The final issue on appeal concerns the chancellor's failure to award attorney fees to appellant. The decision not to award attorney fees will be reversed only if an abuse of discretion is shown. See Jones v. Abraham, 341 Ark. 66, 15 S.W.3d 310 (2000). The contract in this case provides that attorney fees may be awarded to the "prevailing" party. See also Ark. Code Ann. § 16-22-308 (Repl. 1999). Because the chancellor awarded appellant considerably less damages than he sought, we cannot say it was an abuse of discretion for the chancellor to decline to award attorney fees in this case.
Affirmed on direct appeal; affirmed on cross-appeal.

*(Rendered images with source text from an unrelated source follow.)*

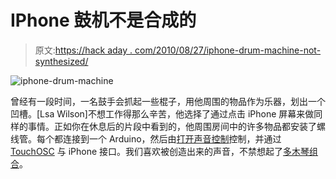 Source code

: # IPhone 鼓机不是合成的

> 原文:[https://hack aday . com/2010/08/27/iphone-drum-machine-not-synthesized/](https://hackaday.com/2010/08/27/iphone-drum-machine-isnt-synthesized/)

![](../Images/9a11be06f0f55ba6308a44830d1d1989.png "iphone-drum-machine")

曾经有一段时间，一名鼓手会抓起一些棍子，用他周围的物品作为乐器，划出一个凹槽。[Lsa Wilson]不想工作得那么辛苦，他选择了通过点击 iPhone 屏幕来做同样的事情。正如你在休息后的片段中看到的，他周围房间中的许多物品都安装了螺线管。每个都连接到一个 Arduino，然后由[打开声音控制](http://opensoundcontrol.org/)控制，并通过 [TouchOSC](http://opensoundcontrol.org/) 与 iPhone 接口。我们喜欢被创造出来的声音，不禁想起了[多木琴组合](http://hackaday.com/2009/11/20/multixylophoniomnibus/)。
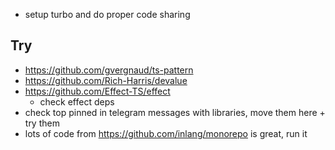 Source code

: - setup turbo and do proper code sharing

## Try

- https://github.com/gvergnaud/ts-pattern
- https://github.com/Rich-Harris/devalue
- https://github.com/Effect-TS/effect
    - check effect deps
- check top pinned in telegram messages with libraries, move them here + try them
- lots of code from https://github.com/inlang/monorepo is great, run it
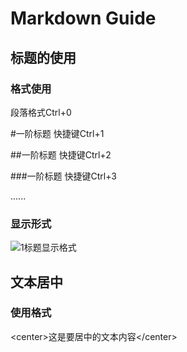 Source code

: # Markdown  Guide

## 标题的使用

### 格式使用

段落格式Ctrl+0

#一阶标题 快捷键Ctrl+1

##一阶标题 快捷键Ctrl+2

###一阶标题 快捷键Ctrl+3

......

### 显示形式

![1标题显示格式](https://github.com/xiaojkql/Handy-Command-Code/blob/master/Markdown/Pic/1%E6%A0%87%E9%A2%98%E6%98%BE%E7%A4%BA%E6%A0%BC%E5%BC%8F.png)

## 文本居中

### 使用格式

\<center\>这是要居中的文本内容\</center\>



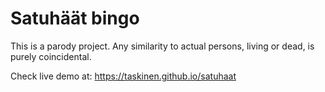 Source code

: # Satuhäät bingo

This is a parody project. Any similarity to actual persons, living or dead, is purely coincidental.

Check live demo at: https://taskinen.github.io/satuhaat
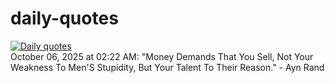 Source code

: # daily-quotes
[![Daily quotes](https://github.com/ceepu8/daily-quotes/actions/workflows/daily-quote.yml/badge.svg)](https://github.com/ceepu8/daily-quotes/actions/workflows/daily-quote.yml)<br/>
October 06, 2025 at 02:22 AM: "Money Demands That You Sell, Not Your Weakness To Men'S Stupidity, But Your Talent To Their Reason." - Ayn Rand
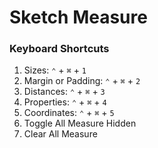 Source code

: # Sketch Measure

### Keyboard Shortcuts
1. Sizes: `⌃` + `⌘` + `1`
2. Margin or Padding: `⌃` + `⌘` + `2`
3. Distances: `⌃` + `⌘` + `3`
4. Properties: `⌃` + `⌘` + `4`
5. Coordinates: `⌃` + `⌘` + `5`
6. Toggle All Measure Hidden
7. Clear All Measure
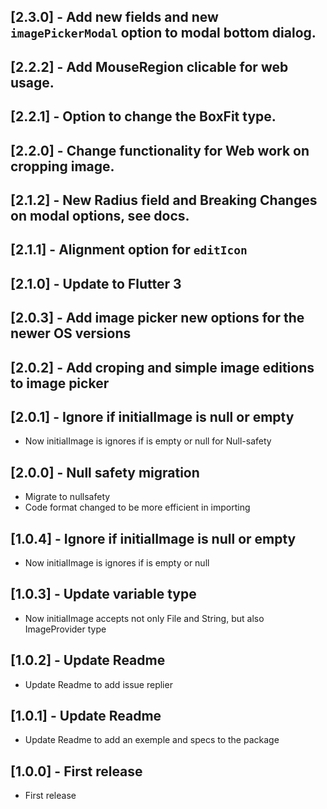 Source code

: ## [2.3.0] - Add new fields and new `imagePickerModal` option to modal bottom dialog.

## [2.2.2] - Add MouseRegion clicable for web usage.

## [2.2.1] - Option to change the BoxFit type.

## [2.2.0] - Change functionality for Web work on cropping image.

## [2.1.2] - New Radius field and **Breaking Changes** on modal options, see docs.

## [2.1.1] - Alignment option for `editIcon`

## [2.1.0] - Update to Flutter 3

## [2.0.3] - Add image picker new options for the newer OS versions

## [2.0.2] - Add croping and simple image editions to image picker

## [2.0.1] - Ignore if initialImage is null or empty

* Now initialImage is ignores if is empty or null for Null-safety
## [2.0.0] - Null safety migration

* Migrate to nullsafety
* Code format changed to be more efficient in importing

## [1.0.4] - Ignore if initialImage is null or empty

* Now initialImage is ignores if is empty or null

## [1.0.3] - Update variable type

* Now initialImage accepts not only File and String, but also ImageProvider type

## [1.0.2] - Update Readme

* Update Readme to add issue replier

## [1.0.1] - Update Readme

* Update Readme to add an exemple and specs to the package


## [1.0.0] - First release

* First release

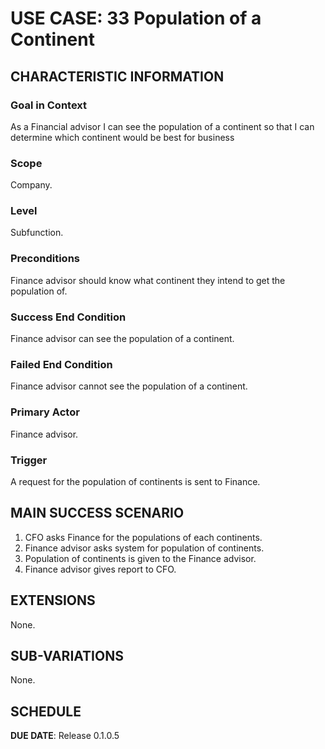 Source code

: # USE CASE: 33 Population of a Continent

## CHARACTERISTIC INFORMATION

### Goal in Context

As a Financial advisor I can see the population of a continent so that I can determine which continent would be best for business

### Scope

Company.

### Level

Subfunction.

### Preconditions

Finance advisor should know what continent they intend to get the population of.

### Success End Condition

Finance advisor can see the population of a continent.

### Failed End Condition

Finance advisor cannot see the population of a continent.

### Primary Actor

Finance advisor.

### Trigger

A request for the population of continents is sent to Finance.

## MAIN SUCCESS SCENARIO

1. CFO asks Finance for the populations of each continents.
2. Finance advisor asks system for population of continents.
3. Population of continents is given to the Finance advisor.
4. Finance advisor gives report to CFO.

## EXTENSIONS

None.

## SUB-VARIATIONS

None.

## SCHEDULE

**DUE DATE**: Release 0.1.0.5
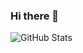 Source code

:### Hi there 👋

![GitHub Stats](https://github-readme-stats.vercel.app/api?username=gta4ever&show_icons=true&count_private=true&custom_title=My%20GitHub%20Stats%20%F0%9F%91%A8%F0%9F%8F%BB%E2%80%8D%F0%9F%92%BB)
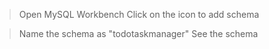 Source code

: > Open MySQL Workbench
> Click on the icon to add schema


> Name the schema as "todotaskmanager"
> See the schema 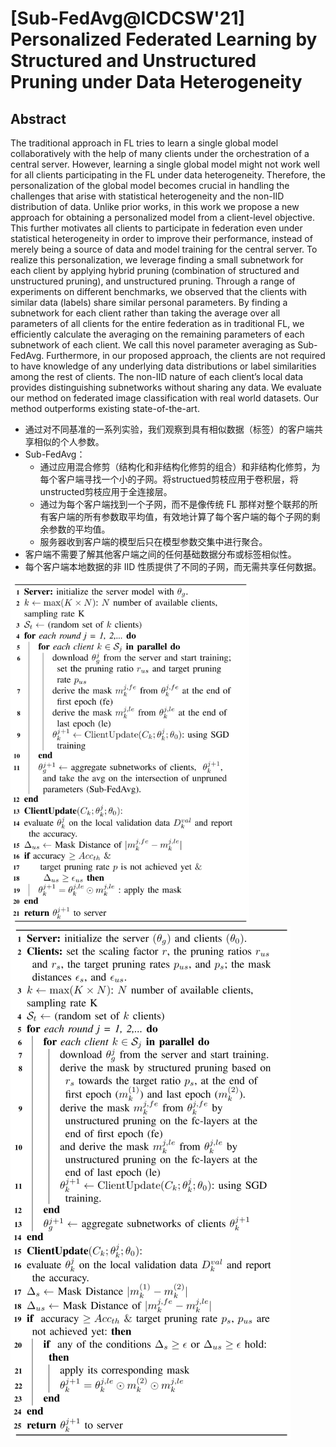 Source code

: # [Sub-FedAvg@ICDCSW'21] Personalized Federated Learning by Structured and Unstructured Pruning under Data Heterogeneity

## Abstract

The traditional approach in FL tries to learn a single global model collaboratively with the help of many clients under the orchestration of a central server. However, learning a single global model might not work well for all clients participating in the FL under data heterogeneity. Therefore, the personalization of the global model becomes crucial in handling the challenges that arise with statistical heterogeneity and the non-IID distribution of data. Unlike prior works, in this work we propose a new approach for obtaining a personalized model from a client-level objective. This further motivates all clients to participate in federation even under statistical heterogeneity in order to improve their performance, instead of merely being a source of data and model training for the central server. To realize this personalization, we leverage finding a small subnetwork for each client by applying hybrid pruning (combination of structured and unstructured pruning), and unstructured pruning. Through a range of experiments on different benchmarks, we observed that the clients with similar data (labels) share similar personal parameters. By finding a subnetwork for each client rather than taking the average over all parameters of all clients for the entire federation as in traditional FL, we efficiently calculate the averaging on the remaining parameters of each subnetwork of each client. We call this novel parameter averaging as Sub-FedAvg. Furthermore, in our proposed approach, the clients are not required to have knowledge of any underlying data distributions or label similarities among the rest of clients. The non-IID nature of each client’s local data provides distinguishing subnetworks without sharing any data. We evaluate our method on federated image classification with real world datasets. Our method outperforms existing state-of-the-art.



- 通过对不同基准的一系列实验，我们观察到具有相似数据（标签）的客户端共享相似的个人参数。
- Sub-FedAvg：
  - 通过应用混合修剪（结构化和非结构化修剪的组合）和非结构化修剪，为每个客户端寻找一个小的子网。将structued剪枝应用于卷积层，将unstructed剪枝应用于全连接层。
  - 通过为每个客户端找到一个子网，而不是像传统 FL 那样对整个联邦的所有客户端的所有参数取平均值，有效地计算了每个客户端的每个子网的剩余参数的平均值。
  - 服务器收到客户端的模型后只在模型参数交集中进行聚合。
- 客户端不需要了解其他客户端之间的任何基础数据分布或标签相似性。
- 每个客户端本地数据的非 IID 性质提供了不同的子网，而无需共享任何数据。 

<img src="https://raw.githubusercontent.com/ailianligit/ailianligit.github.io/main/images/202302/20230219_1676791317.gif" alt="img" style="zoom:67%;" />

<img src="https://raw.githubusercontent.com/ailianligit/ailianligit.github.io/main/images/202302/20230219_1676791347.gif" alt="img"  /> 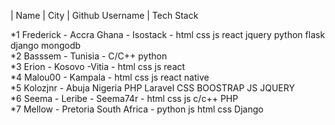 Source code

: | Name             |                 City  |                Github Username   |                Tech Stack 

*1 Frederick - Accra Ghana - Isostack - html css js react jquery python flask django mongodb 
<br>
*2 Basssem   - Tunisia     - C/C++ python
<br>
*3  Erion -  Kosovo  -Vitia - html css js react 
<br>
*4 Malou00 -  Kampala - html css js react native
<br>
*5 Kolozjnr - Abuja Nigeria PHP Laravel CSS BOOSTRAP JS JQUERY
<br>
*6 Seema - Leribe   - Seema74r - html css js c/c++ PHP
<br>
*7 Mellow - Pretoria South Africa - python js html css Django
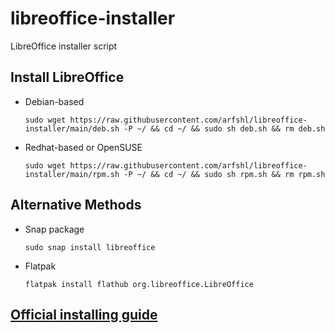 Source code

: # libreoffice-installer
LibreOffice installer script
## Install LibreOffice
- Debian-based

      sudo wget https://raw.githubusercontent.com/arfshl/libreoffice-installer/main/deb.sh -P ~/ && cd ~/ && sudo sh deb.sh && rm deb.sh

- Redhat-based or OpenSUSE

      sudo wget https://raw.githubusercontent.com/arfshl/libreoffice-installer/main/rpm.sh -P ~/ && cd ~/ && sudo sh rpm.sh && rm rpm.sh

## Alternative Methods
- Snap package
 
      sudo snap install libreoffice

- Flatpak

      flatpak install flathub org.libreoffice.LibreOffice

## [Official installing guide](https://wiki.documentfoundation.org/Installing_LibreOffice_on_Linux)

Robbins and Vaught, JJ., agree.
1 Appellee also suggests that the summary was not sufficient to prove damages because the contract called for verification of expenses through invoices. First, we are concerned here with the presentation of evidence sufficient to prove damages in court, not the procedure by which a builder might seek payment under the contract. Secondly, as we have already noted, it is apparent that the chancellor considered copies of actual invoices in making his damage award.
It is not clear if appellee also contends that appellant's evidence was insufficient to be used as proof of damages for the extra work on the foundation and the extra excavation costs. If so, we note that appellant put on oral testimony and documentary exhibits concerning both of these items.